To legally collect the real estate listings, we’ll be recording the network traffic Trulia sends to our browser (as we use the website in full compliance with its Terms of Service).
We’ll then then scrape real estate from the recording of web traffic instead of the actual Trulia website as to not violate the Terms of Service or be detected as with other web scraping services.
1. Browse Trulia Listings
Head to the Trulia Website and jump to any local market (or search results URL) you want to scrape the property listings of. You can apply any of the filters on the search page that you would normally use (e.g. if you only want sold properties).
Once the listings load, right click on the page and hit “Inspect” to open up developer tools. This will begin recording your web traffic so we can capture the raw data that Trulia sends to your browser.
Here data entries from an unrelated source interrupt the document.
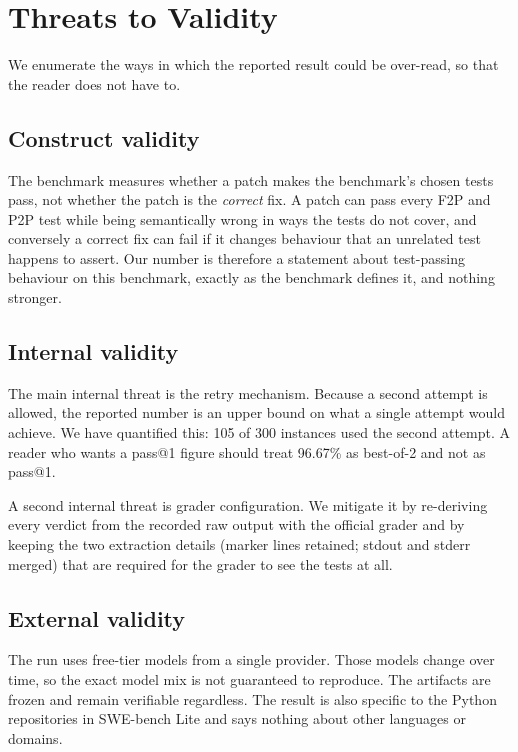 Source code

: \documentclass[11pt,a4paper]{article}
\begin{document}
\section{Threats to Validity}
\label{sec:threats}

We enumerate the ways in which the reported result could be over-read, so that the
reader does not have to.

\subsection{Construct validity}

The benchmark measures whether a patch makes the benchmark's chosen tests pass, not
whether the patch is the \emph{correct} fix. A patch can pass every F2P and P2P test
while being semantically wrong in ways the tests do not cover, and conversely a correct
fix can fail if it changes behaviour that an unrelated test happens to assert. Our
number is therefore a statement about test-passing behaviour on this benchmark, exactly
as the benchmark defines it, and nothing stronger.

\subsection{Internal validity}

The main internal threat is the retry mechanism. Because a second attempt is allowed,
the reported number is an upper bound on what a single attempt would achieve. We have
quantified this: 105 of 300 instances used the second attempt. A reader who wants a
pass@1 figure should treat 96.67\% as best-of-2 and not as pass@1.

A second internal threat is grader configuration. We mitigate it by re-deriving every
verdict from the recorded raw output with the official grader and by keeping the two
extraction details (marker lines retained; stdout and stderr merged) that are required
for the grader to see the tests at all.

\subsection{External validity}

The run uses free-tier models from a single provider. Those models change over time, so
the exact model mix is not guaranteed to reproduce. The artifacts are frozen and remain
verifiable regardless. The result is also specific to the Python repositories in
SWE-bench Lite and says nothing about other languages or domains.
\end{document}
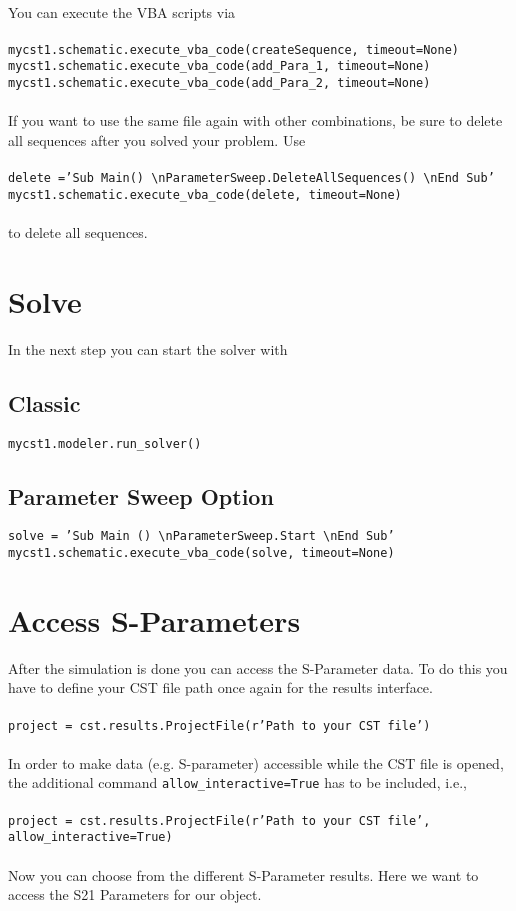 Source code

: \documentclass[12pt,accentcolor=tud2b, colorback, openany]{tudreport}
\begin{document}
	\\
	You can execute the VBA scripts via\\
	\\
	\texttt{mycst1.schematic.execute\_vba\_code(createSequence, timeout=None)\\
		mycst1.schematic.execute\_vba\_code(add\_Para\_1, timeout=None)\\
		mycst1.schematic.execute\_vba\_code(add\_Para\_2, timeout=None)}\\
	\\
	If you want to use the same file again with other combinations, be sure to delete all sequences after you solved your problem. Use\\
	\\
	\texttt{delete ='Sub Main() \textbackslash nParameterSweep.DeleteAllSequences() \textbackslash nEnd Sub'\\
	mycst1.schematic.execute\_vba\_code(delete, timeout=None)}\\
	\\
	to delete all sequences.
	\section{Solve}
	In the next step you can start the solver with
	\subsection{Classic}
	\texttt{mycst1.modeler.run\_solver()}
	\subsection{Parameter Sweep Option}
	\texttt{solve = 'Sub Main () \textbackslash nParameterSweep.Start \textbackslash nEnd Sub'\\
	mycst1.schematic.execute\_vba\_code(solve, timeout=None)}
	\section{Access S-Parameters}
	After the simulation is done you can access the S-Parameter data. To do this you have to define your CST file path once again for the results interface.\\
	\\
	\texttt{project = cst.results.ProjectFile(r'Path to your CST file')}\\
	\\
	In order to make data (e.g. S-parameter) accessible while the CST file is opened, the additional command \texttt{allow\_interactive=True} has to be included, i.e.,\\
	\\
	\texttt{project = cst.results.ProjectFile(r'Path to your CST file', allow\_interactive=True)}\\
	\\
	Now you can choose from the different S-Parameter results. Here we want to access the S21 Parameters for our object.
	
\end{document}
After opening developer tools, you’ll want to refresh the page to force Trulia to re-send its data to your browser. Then you can use the map to scroll and zoom around the area and/or scroll down through the listings and use the next arrow to load more and more properties. Just keep interacting with the website to get it to load more data now that we’re recording.
2. Export a HAR File
Once you’ve browsed through enough listings, click the “Network” tab under developer tools and look for the down arrow labeled “Export HAR…” and click it to export a HAR file containing the intercepted network data.
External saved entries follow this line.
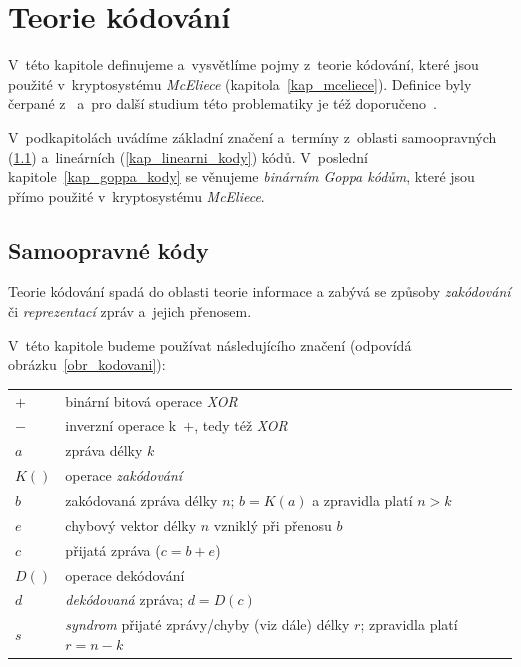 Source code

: \documentclass[thesis=M,czech,hidelinks]{FITthesis}[2012/06/26]
\newcommand{\0}{{\textcolor[gray]{0.75}{0}}}
\begin{document}
\chapter{Teorie kódování}\label{kap_kody}

V~této kapitole definujeme a~vysvětlíme pojmy z~teorie kódování, které jsou
použité v~kryptosystému \emph{McEliece} (kapitola~\ref{kap_mceliece}). Definice
byly čerpané z~\cite{FIT_AAK,Adamek} a~pro další studium této problematiky je
též doporučeno~\cite{McEliece_coding}.

V~podkapitolách uvádíme základní značení a~termíny z~oblasti samoopravných
(\ref{kap_samoopravne_kody}) a~lineárních (\ref{kap_linearni_kody}) kódů.
V~poslední kapitole~\ref{kap_goppa_kody} se věnujeme \emph{binárním Goppa
kódům}, které jsou přímo použité v~kryptosystému \emph{McEliece}.

\section{Samoopravné kódy}\label{kap_samoopravne_kody}

Teorie kódování spadá do oblasti teorie informace a zabývá se způsoby
\emph{zakódování} či \emph{reprezentací} zpráv a~jejich přenosem.

V~této kapitole budeme používat následujícího značení (odpovídá
obrázku~\ref{obr_kodovani}):

\begin{center}
\begin{tabular}{l p{10cm}}
    $+$     &   binární bitová operace \emph{XOR} \\
    $-$     &   inverzní operace k~$+$, tedy též \emph{XOR} \\
    $a$     &   zpráva délky $k$ \\
    $K()$   &   operace \emph{zakódování} \\
    $b$     &   zakódovaná zpráva délky $n$; $b=K(a)$ a zpravidla platí $n>k$ \\
    $e$     &   chybový vektor délky $n$ vzniklý při přenosu $b$ \\
    $c$     &   přijatá zpráva ($c=b+e$) \\
    $D()$   &   operace dekódování \\
    $d$     &   \emph{dekódovaná} zpráva; $d=D(c)$ \\
    $s$     &   \emph{syndrom} přijaté zprávy/chyby (viz dále) délky $r$;
                zpravidla platí $r=n-k$ \\
\end{tabular}
\end{center}
\end{document}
Upload the HAR file to the HAR File Web Scraper and we’ll parse out the requests into groups you can then extract the data from, as shown below:
You’ll want to look for the group with graphql
in it. There may be several, so look for the group with fields like streetAddress
, pricePerSquareFoot
, isForeclosure
etc… to find the correct group (you can always just try them all if you’re not sure). Click “Parse Group” on the group to proceed to the next step.
3. Download Trulia Data
Once we parse out the data, you’ll see downloadable collections you can save to your computer as CSV or Excel files. Here, the most relevant data is in the data › searchHomesByDetails › homes
collection, but this may vary depending on your exact circumstances:
You’ll get back a lot of detailed fields which can help with real estate market analysis. Some fields you may be interested in are as follows, but there are plenty more than what’s on this list!
- Trulia URL
- City
- State
- Zip Code
- Street Address
- Latitude & Longitude Coordinates
- Listing Price
- Square Footage
- Number of Bedrooms
- Number of Bathrooms
- Sale Type (Resale, Builder, Lot Land, etc…)
- Is Foreclosure?
- Listing Agent Name
- Broker Company Name
- Listing Image URL
- Timestamp Listed
Removing Duplicates
If you pan around the map a lot while generating the HAR file, you’ll likely load duplicates into the HAR file and need to de-duplicate them after downloading the scraped data. To do this, we suggest using the url
when removing duplicates either in Excel or your spreadsheet program of choice.